[Collected data]
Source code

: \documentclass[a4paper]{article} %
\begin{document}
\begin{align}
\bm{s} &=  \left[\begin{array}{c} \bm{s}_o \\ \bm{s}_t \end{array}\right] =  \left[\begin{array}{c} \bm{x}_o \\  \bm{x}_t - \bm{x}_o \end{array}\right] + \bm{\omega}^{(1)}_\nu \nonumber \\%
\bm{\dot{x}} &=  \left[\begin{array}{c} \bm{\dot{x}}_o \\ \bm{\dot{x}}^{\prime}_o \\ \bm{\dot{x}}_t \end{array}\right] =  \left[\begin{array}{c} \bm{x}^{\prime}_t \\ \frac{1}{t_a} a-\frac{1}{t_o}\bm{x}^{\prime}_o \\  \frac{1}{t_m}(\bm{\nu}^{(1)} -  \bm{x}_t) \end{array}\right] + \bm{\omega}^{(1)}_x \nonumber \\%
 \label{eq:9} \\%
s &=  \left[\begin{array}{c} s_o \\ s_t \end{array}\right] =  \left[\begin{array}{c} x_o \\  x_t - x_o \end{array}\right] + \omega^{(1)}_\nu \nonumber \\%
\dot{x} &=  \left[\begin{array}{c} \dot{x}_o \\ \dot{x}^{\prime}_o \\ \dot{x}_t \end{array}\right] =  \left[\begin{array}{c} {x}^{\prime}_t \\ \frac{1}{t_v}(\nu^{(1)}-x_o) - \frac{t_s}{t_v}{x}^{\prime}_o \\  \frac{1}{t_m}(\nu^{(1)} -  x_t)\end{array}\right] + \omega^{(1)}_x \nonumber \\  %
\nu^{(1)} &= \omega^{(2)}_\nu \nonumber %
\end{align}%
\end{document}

---

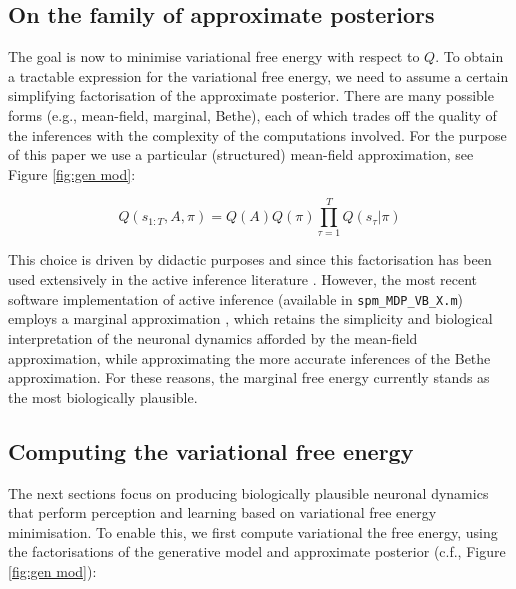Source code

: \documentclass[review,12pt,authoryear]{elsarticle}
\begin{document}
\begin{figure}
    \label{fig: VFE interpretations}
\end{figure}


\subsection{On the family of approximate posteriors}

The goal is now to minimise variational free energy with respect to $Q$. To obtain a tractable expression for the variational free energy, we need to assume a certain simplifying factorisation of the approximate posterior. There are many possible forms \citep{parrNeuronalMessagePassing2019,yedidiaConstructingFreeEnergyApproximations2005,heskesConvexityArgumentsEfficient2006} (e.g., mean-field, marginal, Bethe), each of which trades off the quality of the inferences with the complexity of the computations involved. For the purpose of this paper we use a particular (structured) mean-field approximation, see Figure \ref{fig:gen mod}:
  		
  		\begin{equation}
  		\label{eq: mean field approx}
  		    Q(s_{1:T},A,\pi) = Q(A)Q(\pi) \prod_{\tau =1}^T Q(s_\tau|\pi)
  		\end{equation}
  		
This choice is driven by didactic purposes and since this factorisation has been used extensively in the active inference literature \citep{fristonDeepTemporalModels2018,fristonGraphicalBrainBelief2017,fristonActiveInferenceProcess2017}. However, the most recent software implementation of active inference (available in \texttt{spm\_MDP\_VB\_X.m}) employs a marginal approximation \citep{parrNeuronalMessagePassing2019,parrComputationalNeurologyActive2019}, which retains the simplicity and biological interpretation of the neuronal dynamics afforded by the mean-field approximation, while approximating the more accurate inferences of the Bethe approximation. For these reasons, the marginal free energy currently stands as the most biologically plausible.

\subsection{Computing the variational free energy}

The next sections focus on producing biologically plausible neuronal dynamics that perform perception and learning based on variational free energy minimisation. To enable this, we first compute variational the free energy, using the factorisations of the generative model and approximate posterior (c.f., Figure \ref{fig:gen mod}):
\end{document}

PROBLEM TO SOLVE:
Look through the data above and return each line where the string "subsection" occurs.

TASK OUTPUT:
\subsection{On the family of approximate posteriors}
\subsection{Computing the variational free energy}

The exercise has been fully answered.